Mentre molti dei suoi contemporanei vedevano i primi computer meccanici principalmente come dei “number-crunchers”, lei si chiedeva cosa ci fosse oltre l’esecuzione dei calcoli. Era curiosa del più ampio potenziale dei computer meccanici come strumenti di collaborazione. Sperava di vedere computer che avrebbero dato potere agli umani molto di più che non solo attraverso l’automazione dei calcoli.

Il diagramma di Lovelace dalla “nota G”, il primo algoritmo informatico pubblicato, di Ada Lovelace – http://www.sophiararebooks.com/pictures/3544a.jpg, Public Domain, https://commons.wikimedia.org/w/index.php?curid=37285970

Purtroppo, la costruzione del Motore Analitico non fu completata prima della morte di Ada, e così lei non fu mai in grado di vedere il suo algoritmo in azione. Purtroppo, il motore analitico non è stato costruito fino ad oggi. Un altro progetto di Charles Babbage, il Difference Engine №2, è stato costruito dal London Science Museum solo nel 1991. È stato dimostrato che è funzionale, utilizzando materiali e tecnologie disponibili a Charles Babbage. Sembra che Babbage sia stato solo sfortunato quando si è trattato di far costruire i suoi progetti. Altre implementazioni parziali del lavoro di Charles esistono altrove, ma sfortunatamente non possiamo eseguire l’algoritmo di Ada Byron su un vero motore analitico.

Il diciannovesimo secolo divenne un’era di “algoritmi incorporati nelle macchine”.

C’erano un sacco di questi, che automatizzavano ogni sorta di azioni umane. Se avevi bisogno di un disegno intricato su un pezzo di tessuto, Joseph Marie Jacquard, un tessitore e mercante francese, aveva una soluzione per te: il telaio Jacquard. Permetteva ai produttori di tessuti di produrre modelli sofisticati usando una serie di schede perforate che istruivano un telaio su come tessere. In modo simile, le prime centrali telefoniche utilizzavano sofisticati dispositivi meccanici per collegare le telefonate. Essi seguivano automaticamente le istruzioni passo dopo passo per far sì che due persone si parlassero. Queste macchine, sia i telai che le centrali telefoniche, erano all’avanguardia all’epoca, e sono ancora impressionanti fino ad oggi. È difficile non ammirare i livelli di intricatezza di alcune di queste macchine. Tuttavia, tutti questi dispositivi erano ancora puramente meccanici. Erano fatti di leve, interruttori, alberi. Facevano molto rumore. Ed erano molto lontani da ciò che oggi chiamiamo computer.

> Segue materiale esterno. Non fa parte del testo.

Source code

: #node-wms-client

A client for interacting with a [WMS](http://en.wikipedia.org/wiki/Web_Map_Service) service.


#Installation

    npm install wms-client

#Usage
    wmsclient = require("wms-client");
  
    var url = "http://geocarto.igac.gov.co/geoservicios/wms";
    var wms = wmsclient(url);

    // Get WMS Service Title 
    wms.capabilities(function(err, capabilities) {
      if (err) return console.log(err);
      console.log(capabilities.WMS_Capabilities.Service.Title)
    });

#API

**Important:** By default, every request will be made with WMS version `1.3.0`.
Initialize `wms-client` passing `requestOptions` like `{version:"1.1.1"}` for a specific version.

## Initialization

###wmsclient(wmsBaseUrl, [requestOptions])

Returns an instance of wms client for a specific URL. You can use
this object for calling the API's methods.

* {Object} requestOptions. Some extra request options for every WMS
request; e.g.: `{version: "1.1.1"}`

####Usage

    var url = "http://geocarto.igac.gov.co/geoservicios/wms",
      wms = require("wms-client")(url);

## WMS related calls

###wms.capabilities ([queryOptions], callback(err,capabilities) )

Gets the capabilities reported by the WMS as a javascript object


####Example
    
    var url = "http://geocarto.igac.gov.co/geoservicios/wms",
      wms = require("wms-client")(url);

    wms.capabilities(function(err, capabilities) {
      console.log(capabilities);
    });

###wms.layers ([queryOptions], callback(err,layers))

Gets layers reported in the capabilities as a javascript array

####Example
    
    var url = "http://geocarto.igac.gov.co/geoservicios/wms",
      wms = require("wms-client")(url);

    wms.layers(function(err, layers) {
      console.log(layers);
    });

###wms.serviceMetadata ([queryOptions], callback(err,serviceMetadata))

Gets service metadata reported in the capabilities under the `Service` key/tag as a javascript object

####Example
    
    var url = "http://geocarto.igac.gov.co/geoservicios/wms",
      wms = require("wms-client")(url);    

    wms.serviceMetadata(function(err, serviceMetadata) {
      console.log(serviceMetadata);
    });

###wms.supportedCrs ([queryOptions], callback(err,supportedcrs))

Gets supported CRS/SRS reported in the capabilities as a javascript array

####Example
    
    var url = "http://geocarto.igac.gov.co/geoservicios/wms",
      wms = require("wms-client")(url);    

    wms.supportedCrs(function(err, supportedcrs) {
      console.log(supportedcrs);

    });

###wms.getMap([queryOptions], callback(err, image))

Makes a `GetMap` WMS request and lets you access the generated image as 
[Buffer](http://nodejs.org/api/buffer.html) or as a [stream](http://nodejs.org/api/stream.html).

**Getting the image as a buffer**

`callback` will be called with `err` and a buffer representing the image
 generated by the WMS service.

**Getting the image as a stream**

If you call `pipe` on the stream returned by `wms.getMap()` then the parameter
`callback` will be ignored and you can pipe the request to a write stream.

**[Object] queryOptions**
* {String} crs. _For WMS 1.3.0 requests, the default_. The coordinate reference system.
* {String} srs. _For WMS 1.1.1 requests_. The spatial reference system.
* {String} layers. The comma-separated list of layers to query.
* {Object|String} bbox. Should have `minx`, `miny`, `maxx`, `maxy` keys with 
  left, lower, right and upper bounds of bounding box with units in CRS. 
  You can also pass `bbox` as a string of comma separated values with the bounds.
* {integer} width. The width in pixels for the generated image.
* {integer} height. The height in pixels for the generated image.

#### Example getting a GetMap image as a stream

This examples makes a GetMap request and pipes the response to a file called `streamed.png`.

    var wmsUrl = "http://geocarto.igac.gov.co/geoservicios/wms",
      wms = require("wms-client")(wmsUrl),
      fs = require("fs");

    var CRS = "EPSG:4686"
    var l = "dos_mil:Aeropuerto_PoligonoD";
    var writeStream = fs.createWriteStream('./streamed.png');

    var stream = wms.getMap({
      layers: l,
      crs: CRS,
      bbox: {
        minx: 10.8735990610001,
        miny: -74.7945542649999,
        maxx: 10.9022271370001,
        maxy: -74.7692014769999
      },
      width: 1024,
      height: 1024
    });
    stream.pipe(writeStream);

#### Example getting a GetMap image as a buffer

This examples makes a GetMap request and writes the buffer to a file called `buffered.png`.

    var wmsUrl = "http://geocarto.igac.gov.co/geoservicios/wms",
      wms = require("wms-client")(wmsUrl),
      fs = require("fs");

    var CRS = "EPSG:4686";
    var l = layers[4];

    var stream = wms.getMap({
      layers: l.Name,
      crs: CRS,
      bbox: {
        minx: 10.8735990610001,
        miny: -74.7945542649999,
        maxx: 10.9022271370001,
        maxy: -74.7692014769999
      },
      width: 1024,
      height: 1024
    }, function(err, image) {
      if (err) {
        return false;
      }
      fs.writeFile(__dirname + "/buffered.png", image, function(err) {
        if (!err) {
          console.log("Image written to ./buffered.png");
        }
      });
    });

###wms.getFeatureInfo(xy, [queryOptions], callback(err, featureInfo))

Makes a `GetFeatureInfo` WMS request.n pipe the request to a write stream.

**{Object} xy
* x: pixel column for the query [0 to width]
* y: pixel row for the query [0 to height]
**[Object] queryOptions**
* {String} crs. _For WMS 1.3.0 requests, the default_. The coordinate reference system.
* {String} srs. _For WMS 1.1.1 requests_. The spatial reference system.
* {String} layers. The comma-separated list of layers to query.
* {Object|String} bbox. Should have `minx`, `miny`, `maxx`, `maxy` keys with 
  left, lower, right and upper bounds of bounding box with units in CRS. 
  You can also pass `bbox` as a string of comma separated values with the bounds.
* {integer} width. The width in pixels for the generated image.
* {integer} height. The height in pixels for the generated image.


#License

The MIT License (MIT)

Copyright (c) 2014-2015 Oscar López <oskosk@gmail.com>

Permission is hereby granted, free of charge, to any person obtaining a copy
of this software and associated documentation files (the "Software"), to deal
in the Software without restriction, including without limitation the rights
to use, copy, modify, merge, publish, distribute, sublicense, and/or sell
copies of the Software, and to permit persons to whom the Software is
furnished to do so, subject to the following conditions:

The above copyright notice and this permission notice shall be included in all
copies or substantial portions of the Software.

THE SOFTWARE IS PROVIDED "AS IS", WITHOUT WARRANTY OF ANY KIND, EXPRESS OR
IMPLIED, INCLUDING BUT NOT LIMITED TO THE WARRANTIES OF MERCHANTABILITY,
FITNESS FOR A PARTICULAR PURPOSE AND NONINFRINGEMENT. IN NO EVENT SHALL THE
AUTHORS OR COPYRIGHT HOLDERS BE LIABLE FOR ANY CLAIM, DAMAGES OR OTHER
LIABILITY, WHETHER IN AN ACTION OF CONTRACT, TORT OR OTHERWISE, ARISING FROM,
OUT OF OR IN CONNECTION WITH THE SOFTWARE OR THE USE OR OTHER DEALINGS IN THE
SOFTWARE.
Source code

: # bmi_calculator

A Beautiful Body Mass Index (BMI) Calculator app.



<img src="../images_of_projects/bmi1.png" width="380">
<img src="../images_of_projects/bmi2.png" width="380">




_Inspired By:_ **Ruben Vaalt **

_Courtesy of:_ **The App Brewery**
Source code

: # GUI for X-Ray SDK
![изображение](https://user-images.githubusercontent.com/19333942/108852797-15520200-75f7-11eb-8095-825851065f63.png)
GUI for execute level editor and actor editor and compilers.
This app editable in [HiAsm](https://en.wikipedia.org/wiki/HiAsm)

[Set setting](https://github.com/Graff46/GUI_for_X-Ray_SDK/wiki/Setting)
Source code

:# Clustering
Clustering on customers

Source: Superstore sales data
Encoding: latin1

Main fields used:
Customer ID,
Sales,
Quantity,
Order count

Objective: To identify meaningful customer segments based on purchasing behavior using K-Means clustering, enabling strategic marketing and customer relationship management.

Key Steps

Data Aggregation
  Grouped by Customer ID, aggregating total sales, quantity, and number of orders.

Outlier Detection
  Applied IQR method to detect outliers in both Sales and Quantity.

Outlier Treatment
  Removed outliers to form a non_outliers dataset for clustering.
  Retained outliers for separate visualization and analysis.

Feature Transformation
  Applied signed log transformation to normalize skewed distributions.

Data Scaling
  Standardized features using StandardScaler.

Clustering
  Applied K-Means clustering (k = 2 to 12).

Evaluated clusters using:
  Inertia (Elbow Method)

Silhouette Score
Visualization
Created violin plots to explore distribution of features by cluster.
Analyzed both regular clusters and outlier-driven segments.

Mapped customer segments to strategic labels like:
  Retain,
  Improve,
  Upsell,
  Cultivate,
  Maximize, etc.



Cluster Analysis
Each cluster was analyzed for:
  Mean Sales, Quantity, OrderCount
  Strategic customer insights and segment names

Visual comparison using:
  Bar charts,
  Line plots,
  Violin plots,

Algoritmi su computer di uso generale

Non è stato fino agli anni ’30 che abbiamo visto le prime menzioni di algoritmi in computer elettronici (non meccanici). Alan Turing fu tra i primi scienziati che catturarono formalmente come gli individui eseguivano i calcoli. L’obiettivo di Turing era quello di catturare un processo generale, piuttosto che uno specifico per un compito particolare come l’identificazione dei numeri primi o il calcolo del massimo comune divisore. Il processo generale poteva quindi essere usato per eseguire compiti specifici. Il lavoro concettuale di Turing ha portato allo sviluppo di quella che oggi è conosciuta come la Macchina di Turing. La macchina di Turing, a sua volta, ha portato all’emergere dei computer di uso generale. Il prefisso “general purpose” è essenziale qui. Contrariamente alle macchine precedenti, i nuovi computer avrebbero eseguito serie arbitrarie di istruzioni. Potevano essere usati per scopi non previsti dai loro creatori. In altre parole: Il lavoro di Turing ha portato allo sviluppo di computer su cui possiamo installare ed eseguire applicazioni.

Nessun Flappy Bird sul tuo smartphone senza il concetto di macchina di Turing.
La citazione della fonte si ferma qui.